One thing I will never understand though, is a design that includes infinite
scrolling _and_ a footer. I finally got to the footer because the refreshing
locked somehow, but it seems that it's just supposed to add more listings
forever.

------
raheemm
There new feature Wish List may have something to do with the redesign. More
here --> [http://blog.airbnb.com/hello-world-im-an-airbnb-wish-list-
yo...](http://blog.airbnb.com/hello-world-im-an-airbnb-wish-list-youll-love)

------
SkyMarshal
I love how the long-scrolling tiled design sucks you into exploring all their
offerings.

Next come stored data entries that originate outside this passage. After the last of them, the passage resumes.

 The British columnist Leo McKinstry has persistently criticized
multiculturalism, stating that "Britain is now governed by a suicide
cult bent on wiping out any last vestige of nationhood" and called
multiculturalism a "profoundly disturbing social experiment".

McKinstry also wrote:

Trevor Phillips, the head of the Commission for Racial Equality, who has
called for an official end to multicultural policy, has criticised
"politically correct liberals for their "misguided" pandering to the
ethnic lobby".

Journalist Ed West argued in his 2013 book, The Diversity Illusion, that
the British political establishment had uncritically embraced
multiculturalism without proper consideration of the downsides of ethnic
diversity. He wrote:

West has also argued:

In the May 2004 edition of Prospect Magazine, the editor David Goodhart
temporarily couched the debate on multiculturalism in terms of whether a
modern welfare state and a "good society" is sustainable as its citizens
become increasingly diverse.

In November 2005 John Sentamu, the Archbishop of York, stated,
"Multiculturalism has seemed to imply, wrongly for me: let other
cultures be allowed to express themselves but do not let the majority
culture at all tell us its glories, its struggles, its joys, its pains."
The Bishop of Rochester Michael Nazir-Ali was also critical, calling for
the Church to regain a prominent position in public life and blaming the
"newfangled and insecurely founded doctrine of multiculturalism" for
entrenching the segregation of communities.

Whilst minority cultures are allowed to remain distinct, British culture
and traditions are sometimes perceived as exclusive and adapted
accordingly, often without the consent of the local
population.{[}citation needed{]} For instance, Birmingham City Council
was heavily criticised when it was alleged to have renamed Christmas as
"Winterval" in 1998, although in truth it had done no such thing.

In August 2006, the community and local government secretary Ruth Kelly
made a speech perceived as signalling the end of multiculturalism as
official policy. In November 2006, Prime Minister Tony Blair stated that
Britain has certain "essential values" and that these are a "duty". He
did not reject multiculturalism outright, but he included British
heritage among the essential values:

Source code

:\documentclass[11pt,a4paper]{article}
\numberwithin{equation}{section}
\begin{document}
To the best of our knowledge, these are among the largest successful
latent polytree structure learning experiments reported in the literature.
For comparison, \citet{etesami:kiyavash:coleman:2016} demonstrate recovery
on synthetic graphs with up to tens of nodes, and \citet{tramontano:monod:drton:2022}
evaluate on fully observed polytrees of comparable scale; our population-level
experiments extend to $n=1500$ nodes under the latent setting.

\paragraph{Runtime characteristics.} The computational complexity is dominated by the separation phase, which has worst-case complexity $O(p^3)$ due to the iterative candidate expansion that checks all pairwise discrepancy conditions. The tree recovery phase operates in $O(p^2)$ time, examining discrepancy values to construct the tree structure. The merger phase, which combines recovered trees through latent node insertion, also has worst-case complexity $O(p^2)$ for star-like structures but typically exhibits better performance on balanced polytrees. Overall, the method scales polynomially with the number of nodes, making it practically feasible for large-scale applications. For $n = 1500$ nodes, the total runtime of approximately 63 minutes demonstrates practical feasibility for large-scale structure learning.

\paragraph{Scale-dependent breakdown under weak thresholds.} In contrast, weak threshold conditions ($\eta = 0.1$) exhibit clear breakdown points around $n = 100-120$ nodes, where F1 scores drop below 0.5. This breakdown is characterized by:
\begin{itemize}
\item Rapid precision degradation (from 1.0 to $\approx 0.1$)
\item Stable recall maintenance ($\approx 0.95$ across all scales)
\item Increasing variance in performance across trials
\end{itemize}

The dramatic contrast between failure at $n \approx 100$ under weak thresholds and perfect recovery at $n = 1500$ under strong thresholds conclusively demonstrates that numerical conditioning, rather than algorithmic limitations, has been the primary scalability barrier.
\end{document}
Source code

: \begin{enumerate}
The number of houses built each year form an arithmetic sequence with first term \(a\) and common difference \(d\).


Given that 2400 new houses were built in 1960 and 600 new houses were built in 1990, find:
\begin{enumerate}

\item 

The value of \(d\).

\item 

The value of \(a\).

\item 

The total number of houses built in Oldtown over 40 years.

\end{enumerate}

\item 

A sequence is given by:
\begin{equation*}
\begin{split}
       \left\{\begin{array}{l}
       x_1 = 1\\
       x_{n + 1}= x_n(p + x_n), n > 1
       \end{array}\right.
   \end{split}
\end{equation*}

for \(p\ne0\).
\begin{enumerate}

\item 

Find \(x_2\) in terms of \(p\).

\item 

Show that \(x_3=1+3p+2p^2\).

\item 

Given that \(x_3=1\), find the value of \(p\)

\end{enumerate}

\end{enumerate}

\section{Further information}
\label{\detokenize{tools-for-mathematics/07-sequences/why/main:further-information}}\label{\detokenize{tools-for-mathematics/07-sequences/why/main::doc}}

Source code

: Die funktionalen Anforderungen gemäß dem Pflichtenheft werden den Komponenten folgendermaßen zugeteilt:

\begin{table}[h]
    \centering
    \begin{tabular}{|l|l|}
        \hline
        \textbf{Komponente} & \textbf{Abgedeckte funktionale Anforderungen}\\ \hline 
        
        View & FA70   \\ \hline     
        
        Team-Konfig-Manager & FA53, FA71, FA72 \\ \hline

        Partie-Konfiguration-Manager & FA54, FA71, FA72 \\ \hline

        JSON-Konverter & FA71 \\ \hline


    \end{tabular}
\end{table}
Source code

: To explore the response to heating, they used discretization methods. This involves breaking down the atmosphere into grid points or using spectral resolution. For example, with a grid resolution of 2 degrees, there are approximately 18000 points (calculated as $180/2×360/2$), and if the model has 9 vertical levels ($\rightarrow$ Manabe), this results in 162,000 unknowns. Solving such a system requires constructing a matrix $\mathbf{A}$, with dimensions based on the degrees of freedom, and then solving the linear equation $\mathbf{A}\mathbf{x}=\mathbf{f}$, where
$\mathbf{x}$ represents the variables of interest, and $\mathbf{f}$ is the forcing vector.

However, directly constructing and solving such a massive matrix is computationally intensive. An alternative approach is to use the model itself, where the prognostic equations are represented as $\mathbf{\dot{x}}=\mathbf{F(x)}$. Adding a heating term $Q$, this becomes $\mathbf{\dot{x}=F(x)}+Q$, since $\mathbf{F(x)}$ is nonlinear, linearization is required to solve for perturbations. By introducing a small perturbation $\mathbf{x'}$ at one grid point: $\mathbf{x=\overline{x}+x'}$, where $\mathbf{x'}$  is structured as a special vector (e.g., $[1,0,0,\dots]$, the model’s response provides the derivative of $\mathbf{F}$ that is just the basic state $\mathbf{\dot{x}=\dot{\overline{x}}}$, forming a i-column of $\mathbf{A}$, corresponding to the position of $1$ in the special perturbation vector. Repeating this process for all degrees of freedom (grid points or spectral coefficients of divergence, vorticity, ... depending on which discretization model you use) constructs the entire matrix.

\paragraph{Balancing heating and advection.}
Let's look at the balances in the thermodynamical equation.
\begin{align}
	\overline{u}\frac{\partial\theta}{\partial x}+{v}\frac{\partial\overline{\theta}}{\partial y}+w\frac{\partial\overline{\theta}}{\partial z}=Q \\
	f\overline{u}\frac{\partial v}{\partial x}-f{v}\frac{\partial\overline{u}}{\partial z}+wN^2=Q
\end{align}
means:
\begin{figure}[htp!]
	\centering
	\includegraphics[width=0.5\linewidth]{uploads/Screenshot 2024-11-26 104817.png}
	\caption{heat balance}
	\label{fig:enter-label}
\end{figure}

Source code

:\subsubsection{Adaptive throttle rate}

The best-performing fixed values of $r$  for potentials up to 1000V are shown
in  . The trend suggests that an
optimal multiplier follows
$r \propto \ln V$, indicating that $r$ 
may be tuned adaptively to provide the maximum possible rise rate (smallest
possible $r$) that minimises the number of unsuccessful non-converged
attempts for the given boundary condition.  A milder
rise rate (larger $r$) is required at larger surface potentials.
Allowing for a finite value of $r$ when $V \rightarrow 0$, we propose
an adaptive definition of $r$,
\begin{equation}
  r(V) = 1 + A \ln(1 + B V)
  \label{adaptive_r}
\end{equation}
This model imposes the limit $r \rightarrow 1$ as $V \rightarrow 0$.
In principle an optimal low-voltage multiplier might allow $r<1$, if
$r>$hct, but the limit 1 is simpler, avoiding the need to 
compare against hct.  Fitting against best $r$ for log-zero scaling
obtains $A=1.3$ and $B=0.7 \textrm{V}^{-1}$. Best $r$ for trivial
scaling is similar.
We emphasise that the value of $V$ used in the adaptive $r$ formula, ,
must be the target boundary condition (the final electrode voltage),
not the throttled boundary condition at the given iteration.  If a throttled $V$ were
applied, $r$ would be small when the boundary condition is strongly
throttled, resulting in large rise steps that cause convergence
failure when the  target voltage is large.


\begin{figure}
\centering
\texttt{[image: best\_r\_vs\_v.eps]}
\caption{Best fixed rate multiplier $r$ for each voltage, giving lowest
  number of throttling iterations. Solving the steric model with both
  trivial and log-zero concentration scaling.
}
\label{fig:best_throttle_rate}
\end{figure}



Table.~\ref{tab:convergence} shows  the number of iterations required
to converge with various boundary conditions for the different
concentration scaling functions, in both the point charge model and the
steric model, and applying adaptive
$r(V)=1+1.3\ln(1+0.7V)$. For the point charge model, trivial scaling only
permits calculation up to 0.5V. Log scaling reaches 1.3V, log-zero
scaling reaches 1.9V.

So much easier to do that via scrolling than by clicking around
through the site.

Great use of two design concepts to remove barriers to and simplify the core
customer experience.

PS - the Frank Lloyd Wright collection, for anyone who missed it:

<https://www.airbnb.com/wishlists/frank-lloyd-wright>

Also, looks like Jack Dorsey is a fan of houseboats and the occasional mega-
yacht:

<https://www.airbnb.com/wishlists/3182046>

------
leftnode
This type of redesign is not needed. Full redesigns are rarely needed. In my
opinion, they should have spent several months changing small pieces of their
site and testing how well people respond to the changes.

------
sil3ntmac
My first thought (before clicking): Why would they redesign their site? Their
site, and all their related apps, look really wonderful.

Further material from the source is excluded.